From: karl williamson (public@khwilliamson.com)
Date: Thu Nov 12 2009 - 11:32:25 CST
I'm thinking about upgrading the Perl 5 language to handle Unicode
context sensitive language-independent upper casing. The only character
in this class that is not also language dependent currently is the Greek
final sigma.
I'm writing to this list because it has people on it who hopefully have
some insights that I haven't considered.
What I'm concerned about is what to do when the last non-caseignorable
character of the string is a Greek small sigma. The string may actually
be part of a larger context unavailable to the code at this level.
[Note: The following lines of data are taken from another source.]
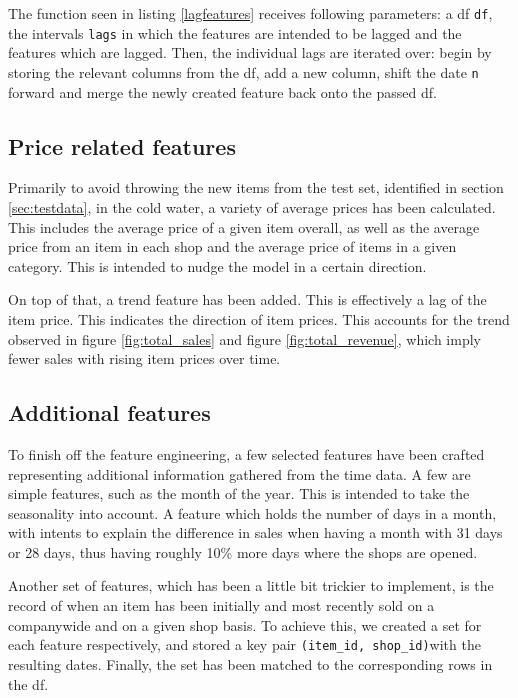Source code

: 

The function seen in listing \ref{lagfeatures} receives following parameters: a \gls{df} \texttt{df}, the intervals \texttt{lags} in which the features are intended to be lagged and the features which are lagged. Then, the individual lags are iterated over: begin by storing the relevant columns from the \gls{df}, add a new column, shift the date \texttt{n} forward and merge the newly created feature back onto the passed \gls{df}.


\subsection{Price related features}

Primarily to avoid throwing the new items from the test set, identified in section \ref{sec:testdata}, in the cold water, a variety of average prices has been calculated. This includes the average price of a given item overall, as well as the average price from an item in each shop and the average price of items in a given category.
This is intended to nudge the model in a certain direction.

On top of that, a trend feature has been added. This is effectively a lag of the item price. 
This indicates the direction of item prices. This accounts for the trend observed in figure \ref{fig:total_sales} and figure \ref{fig:total_revenue}, which imply fewer sales with rising item prices over time.

\subsection{Additional features}

To finish off the feature engineering, a few selected features have been crafted representing additional information gathered from the time data. A few are simple features, such as the month of the year. This is intended to take the seasonality into account. A feature which holds the number of days in a month, with intents to explain the difference in sales when having a month with 31 days or 28 days, thus having roughly 10\% more days where the shops are opened.

Another set of features, which has been a little bit trickier to implement, is the record of when an item has been initially and most recently sold on a companywide and on a given shop basis.
To achieve this, we created a set for each feature respectively, and stored a key pair \texttt{(item\_id, shop\_id)}with the resulting dates. Finally, the set has been matched to the corresponding rows in the \gls{df}.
This can happen when the program that does this is assembling a larger
string, of which this is a non-terminal component, or more directly,
with the Perl regular expression syntax 's/(something)/abc\U$1\Edef/'.
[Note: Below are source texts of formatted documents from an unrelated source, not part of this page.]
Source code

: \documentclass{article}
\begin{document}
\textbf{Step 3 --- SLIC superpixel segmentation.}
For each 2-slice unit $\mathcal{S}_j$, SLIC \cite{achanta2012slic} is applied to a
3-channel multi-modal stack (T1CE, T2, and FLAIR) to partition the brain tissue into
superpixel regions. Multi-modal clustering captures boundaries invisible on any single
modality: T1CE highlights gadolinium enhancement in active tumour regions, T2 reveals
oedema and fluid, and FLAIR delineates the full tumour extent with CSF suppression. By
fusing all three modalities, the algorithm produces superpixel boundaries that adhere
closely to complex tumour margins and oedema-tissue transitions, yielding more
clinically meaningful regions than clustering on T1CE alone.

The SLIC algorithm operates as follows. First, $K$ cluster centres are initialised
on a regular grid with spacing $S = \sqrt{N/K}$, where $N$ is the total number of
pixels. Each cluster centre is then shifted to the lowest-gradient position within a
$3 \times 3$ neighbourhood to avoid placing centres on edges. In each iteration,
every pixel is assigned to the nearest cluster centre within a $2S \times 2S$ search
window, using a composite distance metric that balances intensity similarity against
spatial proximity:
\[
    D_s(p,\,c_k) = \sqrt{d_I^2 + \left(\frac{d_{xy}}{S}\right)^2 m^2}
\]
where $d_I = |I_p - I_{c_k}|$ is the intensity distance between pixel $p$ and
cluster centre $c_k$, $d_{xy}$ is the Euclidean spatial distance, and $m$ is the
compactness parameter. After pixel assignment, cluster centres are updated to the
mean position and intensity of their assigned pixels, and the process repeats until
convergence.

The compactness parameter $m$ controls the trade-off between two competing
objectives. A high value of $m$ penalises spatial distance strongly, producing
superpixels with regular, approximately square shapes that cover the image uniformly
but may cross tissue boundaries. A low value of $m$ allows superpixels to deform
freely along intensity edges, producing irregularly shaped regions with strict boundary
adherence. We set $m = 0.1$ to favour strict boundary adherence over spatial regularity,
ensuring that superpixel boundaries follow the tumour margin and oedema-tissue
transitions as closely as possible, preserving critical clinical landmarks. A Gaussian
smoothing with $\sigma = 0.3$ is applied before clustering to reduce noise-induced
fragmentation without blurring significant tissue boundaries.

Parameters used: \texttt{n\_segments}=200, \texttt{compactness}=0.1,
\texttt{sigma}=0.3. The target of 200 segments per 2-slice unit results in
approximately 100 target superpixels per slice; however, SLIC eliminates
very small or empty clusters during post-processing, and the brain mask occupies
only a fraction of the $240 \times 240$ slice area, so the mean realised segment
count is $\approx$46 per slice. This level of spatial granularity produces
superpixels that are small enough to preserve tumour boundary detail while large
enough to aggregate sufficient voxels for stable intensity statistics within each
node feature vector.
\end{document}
This means that 'something' is to be replaced by 'abcSOMETHINGdef'. The
text between the \U and \E is to be upper cased. The casing function
only sees 'something', and currently has no knowledge that there is a
larger context; it may be hard to change that.
I can see several possibilities:
1) Just don't do context sensitive casing, meaning no change from
current behavior.
2) Do the context sensitive casing only when there is no ambiguity;
meaning do nothing at the end of a string.
3) Assume that the end of a string means that there is no context to
follow, and go ahead and use the final sigma.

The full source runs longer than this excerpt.